Louis Lacaille, fondateur du jumelage

 

Quinze années de partage

     En compagnie de Pierre Michaillard, actuel président du Comité de Jumelage, Zoodo a rencontré Louis Lacaille, l'homme le Burkina Faso est entré dans le Territoire de Belfort.

(Extrait de Zoodo N°2 - janvier 1998)

 

     “Pour moi, ce fut un choc terrible de voir la situation réelle des gens : pas d'écoles, pas de puits ni de centres de vie. Et puis la faim, la soif, la sécheresse... ”

     De son premier contact avec le Burkina Faso, en 1983, Louis Lacaille garde un souvenir très vif, un souvenir qui en dit long également sur le chemin parcouru en quinze ans par le Comité de Jumelage dont il fut l'initiateur et le président jusqu'en 1996.

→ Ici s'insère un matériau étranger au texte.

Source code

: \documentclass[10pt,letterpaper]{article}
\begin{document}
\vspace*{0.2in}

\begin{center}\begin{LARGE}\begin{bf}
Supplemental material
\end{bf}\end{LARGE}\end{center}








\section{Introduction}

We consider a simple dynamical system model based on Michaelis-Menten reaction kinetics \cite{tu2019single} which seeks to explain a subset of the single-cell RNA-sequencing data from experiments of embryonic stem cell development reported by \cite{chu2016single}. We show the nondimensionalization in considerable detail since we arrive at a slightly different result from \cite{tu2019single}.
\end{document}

     Depuis longtemps sensibilisé aux problèmes du tiers-monde, Louis Lacaille a véritablement franchi le cap de l'engagement lors de son départ à la retraite. Ses collègues et amis de l'Alsthom voulaient lui faire un cadeau. “J'ai alors demandé que l'on fasse une collecte dont le produit pourrait servir à quelque chose de concret. Les gens ont très bien compris la chose et ont récolté 18 050 francs. Pour que cet argent soit correctement utilisé, j'ai pris contact avec le Secours Populaire qui avait alors des projets, de reforestation. ” Le premier pas était fait et, encouragés par ses amis, Louis Lacaille décide de poursuivre dans cette voie devenue évidente à ses yeux de l'aide au développement. ”J'ai alors repris contact avec le Secours Populaire en leur demandant s'ils avaient un objectif, un projet à mener. Mais ils voulaient le gérer eux-mêmes et je n'y tenais pas. C'est à ce moment que le curé Jurami de Dassouri m'a envoyé une lettre dans laquelle il demandait du matériel de puisatier. Il fallait trouver 180 000 francs. J'ai décidé alors de mobiliser la population”. Campagnes de presse, visites dans les écoles, les collèges et les lycées... Avec deux personnes, Louis Lacaille remporte son premier pari et trouve les fonds nécessaires.

 

La bataille de l’eau

     En 1983, Louis Lacaille se rend donc à Dassouri. Il y découvre la pauvreté, la malnutrition des bébés, la sécheresse. Sa première bataille, celle de l’eau, s’engage. Très rapidement, une première centaine de puits sont creusés. Débutent alors les travaux de forage. “Nous gardions toujours en point de mire l'aide au développement. Il ne s’agissait pas pour nous d'agir à la place de la population, de faire de la charité” précise Louis Lacaille. Pendant son séjour, il visite plusieurs villages et écoute les habitants, évalue leurs préoccupations et leurs besoins. “C'est ainsi que nous avons dû prendre à bras le corps le problème de la santé. Et dès 1984, nous avons lancé une campagne de vaccination : en 4 jours, 20 000 enfants furent vaccinés, puis ce fut le tour des adultes”. Dès lors, la seconde étape se dessine : bâtir des dispensaires, construire des maternités. Les multiples contacts avec la population permettent également de prendre conscience d'un autre fléau, celui de l'illetrisme. “Les gens nous disaient : si notre pays reste illettré, il restera toujours un pays sous-développé. C'est ainsi que 25 écoles ont été construites” poursuit Louis Lacaille. Et Pierre Michaillard de compléter ces propos : “Aujourd'hui, les burkinabé se rendent compte que cela ne suffit pas. De plus, la scolarité coûte cher aux parents. Il faut pousser à l'enseignement informel. Il est essentiel qu'il y ait plus de formation pour que les jeunes aient un vrai métier dans l'avenir. Nous devons soutenir l'alphabétisation en langues nationales”.

 

"Une très grande générosité"

     Dans le Territoire de Belfort, au milieu des années quatre-vingts, l'action de Louis connaît un grand retentissement. Des clubs Dassouri sont créés dans les écoles, les élèves se mobilisent et la solidarité s'étend. “Je pense par exemple au collège de Rougemont-le-Château, où une à deux campagnes furent organisées, avec des opérations croissants” se réjouit le fondateur du jumelage, fier que plus d'un millier d'articles de presse aient été à ce jour consacrés aux actions en direction du Burkina. Heureux également que les collectivités locales se soient peu à peu engagées de façon plus marquées. “C'est pour cela que j'avais souhaité que des personnalités se rendent sur place”.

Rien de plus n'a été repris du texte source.